The left hepatic lobe is small with atrophic segments II and III and is mostly occupied by a circumscribed mass that shows low T1, mildly elevated T2, and increased DWI signal. Post-contrast, the lesion shows intense hyperenhancement on the arterial phase that gets homogeneous to the background parenchyma on portal venous phase, and starts to wash out on the delayed/intermediate phase, showing mostly low signal compared to the background liver on the hepatobiliary phase. This washout is concerning for a malignant process. Within the lesion, a note is made to dilated intrahepatic ducts, as previously demonstrated on the external scan. No fat demonstrated within the lesion.
Focal area of arterial hyperenhancement in segment VI without washout. There is no corresponding abnormal DWI signal and homogeneous uptake of hepatobiliary contrast at 20 minutes. No mass is visible. No other focal liver lesions identified. The appearances are therefore not those of metastasis and most in keeping with a THID/THAD.

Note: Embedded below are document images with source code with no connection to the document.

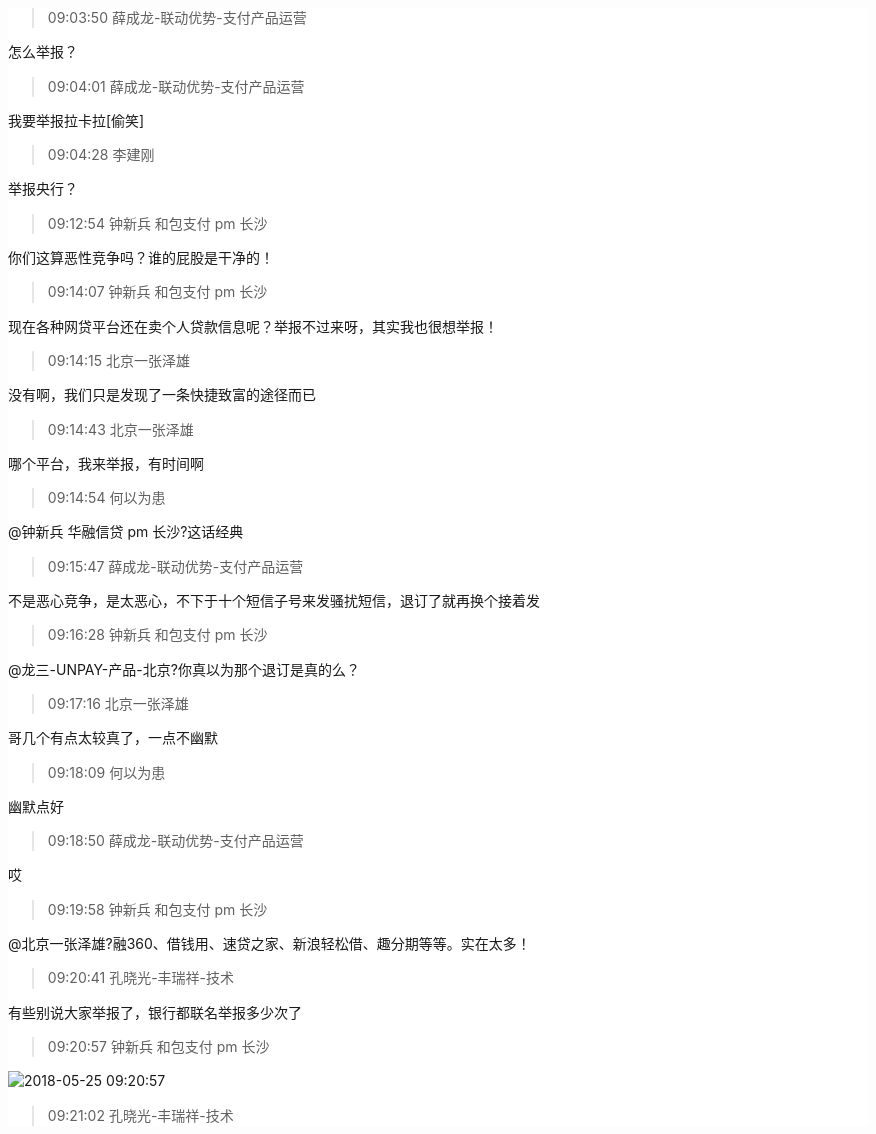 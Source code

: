 > 09:03:50  薛成龙-联动优势-支付产品运营  
   
怎么举报？  
   
> 09:04:01  薛成龙-联动优势-支付产品运营  
   
我要举报拉卡拉[偷笑]  
   
> 09:04:28  李建刚  
   
举报央行？  
   
> 09:12:54  钟新兵  和包支付 pm 长沙  
   
你们这算恶性竞争吗？谁的屁股是干净的！  
   
> 09:14:07  钟新兵  和包支付 pm 长沙  
   
现在各种网贷平台还在卖个人贷款信息呢？举报不过来呀，其实我也很想举报！  
   
> 09:14:15  北京一张泽雄  
   
没有啊，我们只是发现了一条快捷致富的途径而已  
   
> 09:14:43  北京一张泽雄  
   
哪个平台，我来举报，有时间啊  
   
> 09:14:54  何以为患  
   
@钟新兵  华融信贷 pm 长沙?这话经典  
   
> 09:15:47  薛成龙-联动优势-支付产品运营  
   
不是恶心竞争，是太恶心，不下于十个短信子号来发骚扰短信，退订了就再换个接着发  
   
> 09:16:28  钟新兵  和包支付 pm 长沙  
   
@龙三-UNPAY-产品-北京?你真以为那个退订是真的么？  
   
> 09:17:16  北京一张泽雄  
   
哥几个有点太较真了，一点不幽默  
   
> 09:18:09  何以为患  
   
幽默点好  
   
> 09:18:50  薛成龙-联动优势-支付产品运营  
   
哎  
   
> 09:19:58  钟新兵  和包支付 pm 长沙  
   
@北京一张泽雄?融360、借钱用、速贷之家、新浪轻松借、趣分期等等。实在太多！  
   
> 09:20:41  孔晓光-丰瑞祥-技术  
   
有些别说大家举报了，银行都联名举报多少次了  
   
> 09:20:57  钟新兵  和包支付 pm 长沙  
   
![2018-05-25 09:20:57](http://static.cocolian.cn/img/201805/20180525_092057.png) 
   
> 09:21:02  孔晓光-丰瑞祥-技术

The pancreas appears normal. Small left adrenal gland adenoma and normal right adrenal gland. There are features suggestive of splenectomy and a 3.1 cm splenunculus in the splenic bed. Apart from a simple cortical cyst on the left, the imaged kidneys are normal. There is no lymphadenopathy or free fluid within the superior abdomen.
Conclusion: Left hepatic lobe mass has indeterminate imaging features and is concerning for a malignant tumour. Further hepatobiliary discussion with a view for US-guided core-biopsy is recommended.